De Gea`s arrival was considered to be a bold move, albeit one that was fraught with danger. Would the young Spaniard, untried in the Premier League and its renowned physical element, be up to the task?
Sir Alex, having also purchased Lindegaard, had hedged his bets. He knew that if De Gea were to struggle to adapt he had a dependable keeper in reserve, also, with a plethora of games heading our way there was always going to be the opportunity to give both his new recruits ample time between the sticks.
De Gea, having cost what he did, started the season and was unfortunate to make a few errors, but credit to the Spaniard, and to Sir Alex, for persevering with him. Sir Alex has also used all his experience to take De Gea out of the firing line on some occasions, offering him a rest whilst also keeping Lindegaard active and match fit.
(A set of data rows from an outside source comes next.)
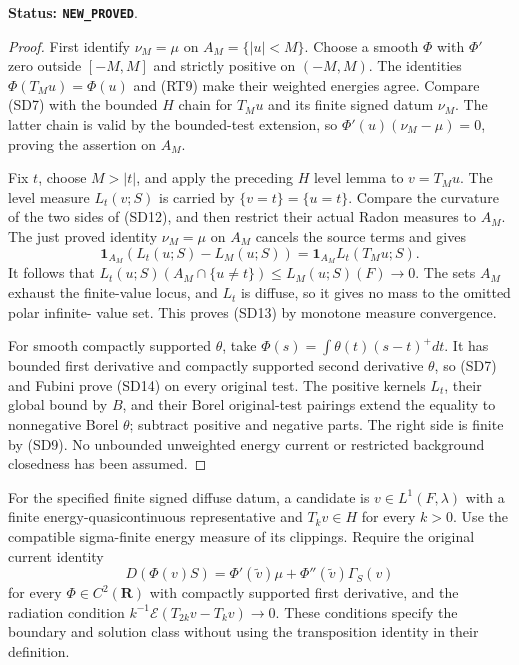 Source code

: \noindent\textbf{Status: \texttt{NEW\_PROVED}}.

\begin{proof}
First identify $\nu_M=\mu$ on $A_M=\{|u|<M\}$.
Choose a smooth $\Phi$ with $\Phi'$ zero outside $[-M,M]$
and strictly positive on $(-M,M)$.
The identities $\Phi(T_Mu)=\Phi(u)$ and (RT9) make their
weighted energies agree.  Compare (SD7) with the bounded
$H$ chain for $T_Mu$ and its finite signed datum $\nu_M$.
The latter chain is valid by the bounded-test extension,
so $\Phi'(u)(\nu_M-\mu)=0$, proving the assertion on $A_M$.

Fix $t$, choose $M>|t|$, and apply the preceding $H$ level
lemma to $v=T_Mu$.  The level measure $L_t(v;S)$ is carried
by $\{v=t\}=\{u=t\}$.
Compare the curvature of the two sides of (SD12), and then
restrict their actual Radon measures to $A_M$.
The just proved identity $\nu_M=\mu$ on $A_M$ cancels the
source terms and gives
\[
     \mathbf1_{A_M}(L_t(u;S)-L_M(u;S))
                         =\mathbf1_{A_M}L_t(T_Mu;S).
\]
It follows that
$L_t(u;S)(A_M\cap\{u\ne t\})\le L_M(u;S)(F)\to0$.
The sets $A_M$ exhaust the finite-value locus, and $L_t$ is
diffuse, so it gives no mass to the omitted polar infinite-
value set.  This proves (SD13) by monotone measure convergence.

For smooth compactly supported $\theta$, take
$\Phi(s)=\int\theta(t)(s-t)^+dt$.
It has bounded first derivative and compactly supported
second derivative $\theta$, so (SD7) and Fubini prove
(SD14) on every original test.
The positive kernels $L_t$, their global bound by $B$,
and their Borel original-test pairings extend the equality
to nonnegative Borel $\theta$; subtract positive and negative
parts.  The right side is finite by (SD9).
No unbounded unweighted energy current or restricted
background closedness has been assumed.
\end{proof}

\begin{definition}
\label{def:r11-signed-renormalized-boundary}
For the specified finite signed diffuse datum, a candidate is
$v\in L^1(F,\lambda)$ with a finite energy-quasicontinuous
representative and $T_kv\in H$ for every $k>0$.
Use the compatible sigma-finite energy measure of its
clippings.  Require the original current identity
\[
 D(\Phi(v)S)=\Phi'(\widetilde v)\mu
                     +\Phi''(\widetilde v)\Gamma_S(v)
 \tag{SD15}
\]
for every $\Phi\in C^2(\mathbf R)$ with compactly supported
first derivative, and the radiation condition
$k^{-1}\mathcal E(T_{2k}v-T_kv)\to0$.
These conditions specify the boundary and solution class
without using the transposition identity in their definition.
\end{definition}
In recent weeks, De Gea has shown that those early errors have been eliminated. He may have shipped six against City but hand on heart can you say that he was at fault for any of them?
Already, in the space of a few short weeks De Gea has upped his game, any doubts about not being able to cope with the physical side have receded and his ability to offer a reassuring presence to the defence in front of him, allied with some great work between the sticks, has made him a favourite of the Old Trafford faithful.
Cleary there is already a bond developing between De Gea, Sir Alex and the coaching staff at Old Trafford with the Spaniard remarking recently,
“What I`ve learned since summer is more than most of my professional career.”
It`s a remarkably frank admission from somebody who, as a goalkeeper, relies so much on confidence.
We`re under no illusions that, as a goalkeeper, any errors are always going to be highly magnified, but after the problems we had replacing our last great keeper I don`t think we`ve done too badly since losing the excellent Edwin van der Sar. How about you?